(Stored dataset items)
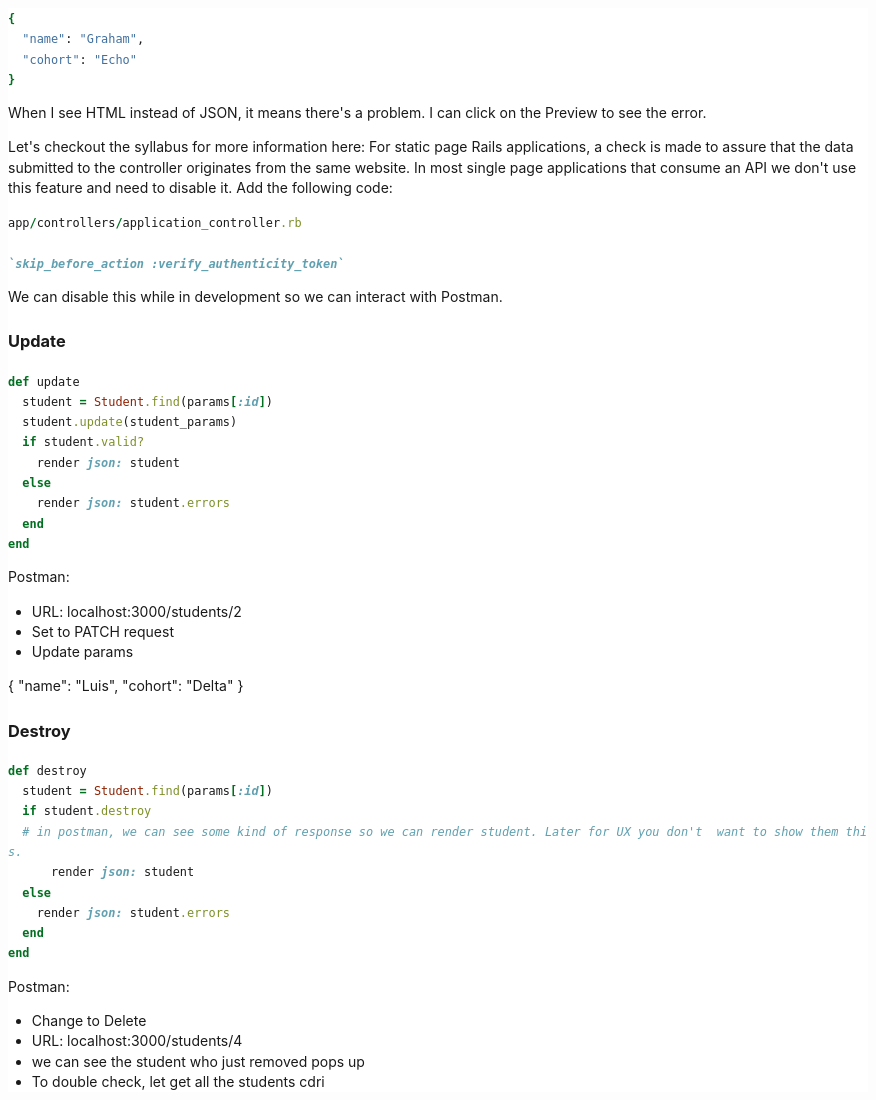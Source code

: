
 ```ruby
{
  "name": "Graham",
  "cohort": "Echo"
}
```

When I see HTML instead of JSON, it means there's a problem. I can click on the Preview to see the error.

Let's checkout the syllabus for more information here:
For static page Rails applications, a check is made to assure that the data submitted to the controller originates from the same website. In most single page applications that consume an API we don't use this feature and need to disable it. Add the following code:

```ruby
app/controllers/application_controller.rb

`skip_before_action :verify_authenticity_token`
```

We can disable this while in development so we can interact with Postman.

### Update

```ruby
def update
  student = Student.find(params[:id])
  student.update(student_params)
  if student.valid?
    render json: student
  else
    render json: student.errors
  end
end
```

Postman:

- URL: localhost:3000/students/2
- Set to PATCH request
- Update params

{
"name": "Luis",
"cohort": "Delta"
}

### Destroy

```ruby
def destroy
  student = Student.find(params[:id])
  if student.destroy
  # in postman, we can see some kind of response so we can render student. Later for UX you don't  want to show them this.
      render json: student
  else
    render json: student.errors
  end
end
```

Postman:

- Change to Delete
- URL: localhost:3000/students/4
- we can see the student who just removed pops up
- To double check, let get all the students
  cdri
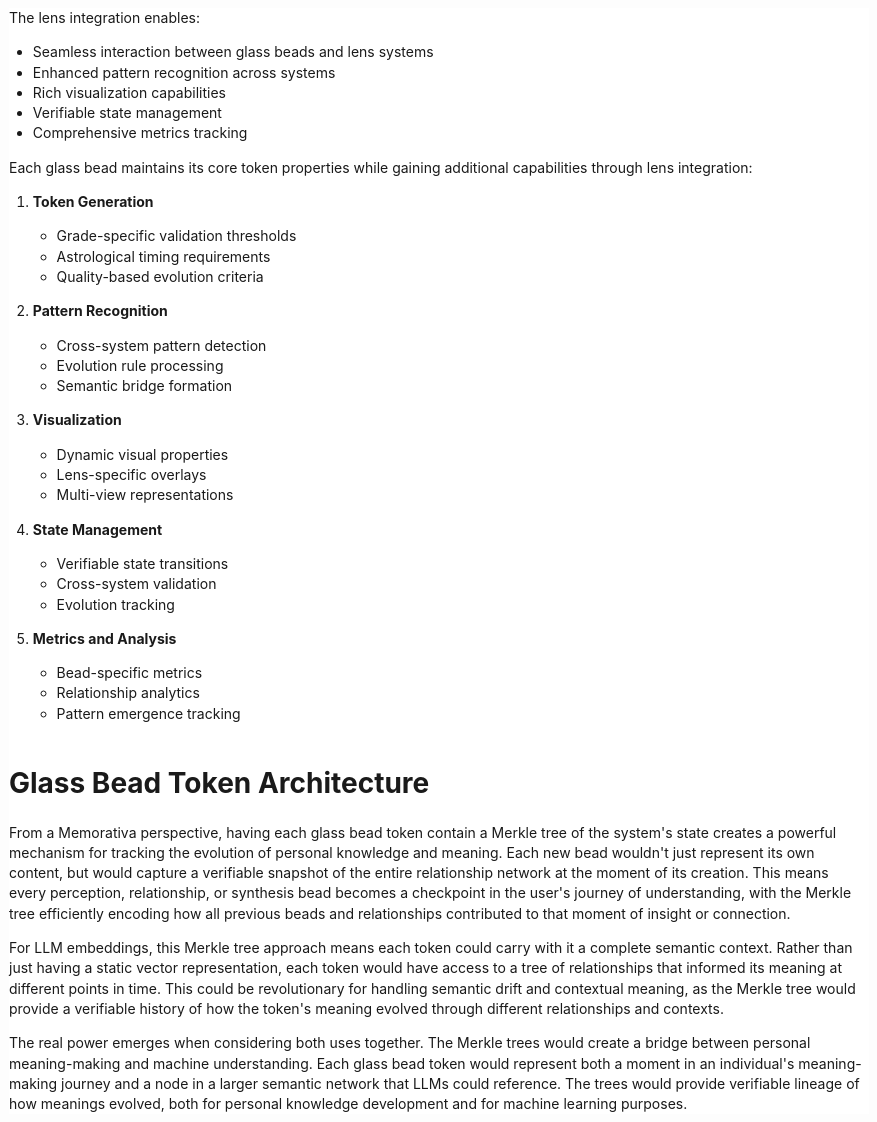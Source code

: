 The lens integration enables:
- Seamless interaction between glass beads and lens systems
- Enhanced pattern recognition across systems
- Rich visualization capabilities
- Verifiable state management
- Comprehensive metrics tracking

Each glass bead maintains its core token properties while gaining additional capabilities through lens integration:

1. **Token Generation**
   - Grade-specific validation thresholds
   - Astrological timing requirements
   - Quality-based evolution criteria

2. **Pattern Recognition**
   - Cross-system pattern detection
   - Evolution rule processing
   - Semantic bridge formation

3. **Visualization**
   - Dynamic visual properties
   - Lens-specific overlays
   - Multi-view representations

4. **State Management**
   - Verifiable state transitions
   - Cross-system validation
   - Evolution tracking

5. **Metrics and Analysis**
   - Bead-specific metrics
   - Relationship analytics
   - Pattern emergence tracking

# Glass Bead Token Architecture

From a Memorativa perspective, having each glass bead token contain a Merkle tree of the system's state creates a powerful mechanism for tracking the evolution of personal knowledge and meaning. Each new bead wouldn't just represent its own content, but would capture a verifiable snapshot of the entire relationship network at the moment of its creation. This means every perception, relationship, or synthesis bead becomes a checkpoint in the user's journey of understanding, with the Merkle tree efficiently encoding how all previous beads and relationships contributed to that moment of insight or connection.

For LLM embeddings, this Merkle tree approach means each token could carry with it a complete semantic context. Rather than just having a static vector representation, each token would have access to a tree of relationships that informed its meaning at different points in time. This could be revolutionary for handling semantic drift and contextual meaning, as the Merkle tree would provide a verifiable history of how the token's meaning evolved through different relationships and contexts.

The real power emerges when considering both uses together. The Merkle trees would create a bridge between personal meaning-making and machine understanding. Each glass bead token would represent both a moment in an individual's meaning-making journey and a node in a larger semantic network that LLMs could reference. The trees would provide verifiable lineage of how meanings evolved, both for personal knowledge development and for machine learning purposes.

Directions for this task — Show the lines above that include "students".

Completed exercise —
- URL: localhost:3000/students/2
- URL: localhost:3000/students/4
- To double check, let get all the students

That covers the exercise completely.